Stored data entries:
◇ ◇ ◇ ◇

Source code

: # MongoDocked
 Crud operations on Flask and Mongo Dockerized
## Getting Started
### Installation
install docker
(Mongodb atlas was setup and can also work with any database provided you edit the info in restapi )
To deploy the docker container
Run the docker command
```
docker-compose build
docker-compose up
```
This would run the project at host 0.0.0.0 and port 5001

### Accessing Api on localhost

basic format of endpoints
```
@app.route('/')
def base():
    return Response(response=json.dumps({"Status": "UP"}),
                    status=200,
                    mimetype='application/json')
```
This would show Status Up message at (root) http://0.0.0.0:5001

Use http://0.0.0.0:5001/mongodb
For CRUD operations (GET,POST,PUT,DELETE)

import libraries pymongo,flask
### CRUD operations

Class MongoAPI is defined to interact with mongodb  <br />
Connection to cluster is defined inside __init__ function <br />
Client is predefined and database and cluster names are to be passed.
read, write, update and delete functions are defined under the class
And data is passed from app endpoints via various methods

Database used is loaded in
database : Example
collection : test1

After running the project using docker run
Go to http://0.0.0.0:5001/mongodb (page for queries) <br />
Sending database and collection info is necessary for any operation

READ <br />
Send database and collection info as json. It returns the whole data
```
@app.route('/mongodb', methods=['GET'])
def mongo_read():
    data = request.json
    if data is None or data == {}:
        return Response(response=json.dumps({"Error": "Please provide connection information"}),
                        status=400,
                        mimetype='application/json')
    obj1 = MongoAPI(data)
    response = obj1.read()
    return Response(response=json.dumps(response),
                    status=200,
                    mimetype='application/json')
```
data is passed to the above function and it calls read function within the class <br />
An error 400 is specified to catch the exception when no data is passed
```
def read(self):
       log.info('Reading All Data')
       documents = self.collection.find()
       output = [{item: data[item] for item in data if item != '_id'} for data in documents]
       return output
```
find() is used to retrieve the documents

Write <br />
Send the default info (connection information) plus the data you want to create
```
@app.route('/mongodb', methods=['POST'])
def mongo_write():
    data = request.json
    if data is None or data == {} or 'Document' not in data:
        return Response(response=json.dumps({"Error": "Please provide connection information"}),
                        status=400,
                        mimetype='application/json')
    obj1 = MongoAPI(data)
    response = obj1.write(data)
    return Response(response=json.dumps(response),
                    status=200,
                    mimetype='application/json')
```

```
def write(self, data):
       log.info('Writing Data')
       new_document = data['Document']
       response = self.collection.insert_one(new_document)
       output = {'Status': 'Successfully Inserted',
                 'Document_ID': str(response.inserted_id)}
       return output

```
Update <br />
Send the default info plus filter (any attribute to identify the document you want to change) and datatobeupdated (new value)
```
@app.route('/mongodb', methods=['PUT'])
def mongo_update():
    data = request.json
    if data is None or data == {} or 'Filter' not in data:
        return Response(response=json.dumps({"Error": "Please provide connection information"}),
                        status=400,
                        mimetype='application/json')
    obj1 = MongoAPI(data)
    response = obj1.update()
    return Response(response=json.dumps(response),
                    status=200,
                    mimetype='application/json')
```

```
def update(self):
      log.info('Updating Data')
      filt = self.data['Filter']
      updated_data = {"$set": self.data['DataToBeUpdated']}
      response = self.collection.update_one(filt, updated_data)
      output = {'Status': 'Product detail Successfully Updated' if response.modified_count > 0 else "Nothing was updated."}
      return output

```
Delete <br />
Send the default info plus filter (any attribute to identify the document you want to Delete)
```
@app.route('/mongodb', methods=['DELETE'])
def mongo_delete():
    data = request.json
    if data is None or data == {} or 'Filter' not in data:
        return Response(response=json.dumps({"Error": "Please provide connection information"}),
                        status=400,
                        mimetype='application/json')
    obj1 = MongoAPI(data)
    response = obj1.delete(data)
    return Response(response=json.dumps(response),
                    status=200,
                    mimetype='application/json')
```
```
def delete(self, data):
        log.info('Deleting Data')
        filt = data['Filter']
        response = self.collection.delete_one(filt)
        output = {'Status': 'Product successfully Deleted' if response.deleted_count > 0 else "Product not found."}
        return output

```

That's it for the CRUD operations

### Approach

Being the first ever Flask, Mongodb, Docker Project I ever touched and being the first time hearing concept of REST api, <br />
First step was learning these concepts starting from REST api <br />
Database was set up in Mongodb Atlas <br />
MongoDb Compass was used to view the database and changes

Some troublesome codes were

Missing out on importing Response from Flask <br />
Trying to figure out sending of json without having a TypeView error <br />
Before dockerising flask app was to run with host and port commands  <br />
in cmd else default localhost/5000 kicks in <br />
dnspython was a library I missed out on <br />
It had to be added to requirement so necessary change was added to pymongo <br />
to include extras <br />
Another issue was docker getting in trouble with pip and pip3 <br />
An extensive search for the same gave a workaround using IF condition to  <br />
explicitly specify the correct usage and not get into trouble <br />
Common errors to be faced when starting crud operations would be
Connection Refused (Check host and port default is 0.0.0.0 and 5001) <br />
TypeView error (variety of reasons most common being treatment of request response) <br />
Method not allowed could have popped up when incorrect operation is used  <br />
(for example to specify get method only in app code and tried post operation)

◇ ◇ ◇ ◇

**Exercise aim**: Out of the data above, set down the lines from the one with "Go to http://0.0.0.0:5001/mongodb" to the one with "data is passed to", both included, exactly as written and with no additions.

**Result**:
Go to http://0.0.0.0:5001/mongodb (page for queries) <br />
Sending database and collection info is necessary for any operation

READ <br />
Send database and collection info as json. It returns the whole data
```
@app.route('/mongodb', methods=['GET'])
def mongo_read():
    data = request.json
    if data is None or data == {}:
        return Response(response=json.dumps({"Error": "Please provide connection information"}),
                        status=400,
                        mimetype='application/json')
    obj1 = MongoAPI(data)
    response = obj1.read()
    return Response(response=json.dumps(response),
                    status=200,
                    mimetype='application/json')
```
data is passed to the above function and it calls read function within the class <br />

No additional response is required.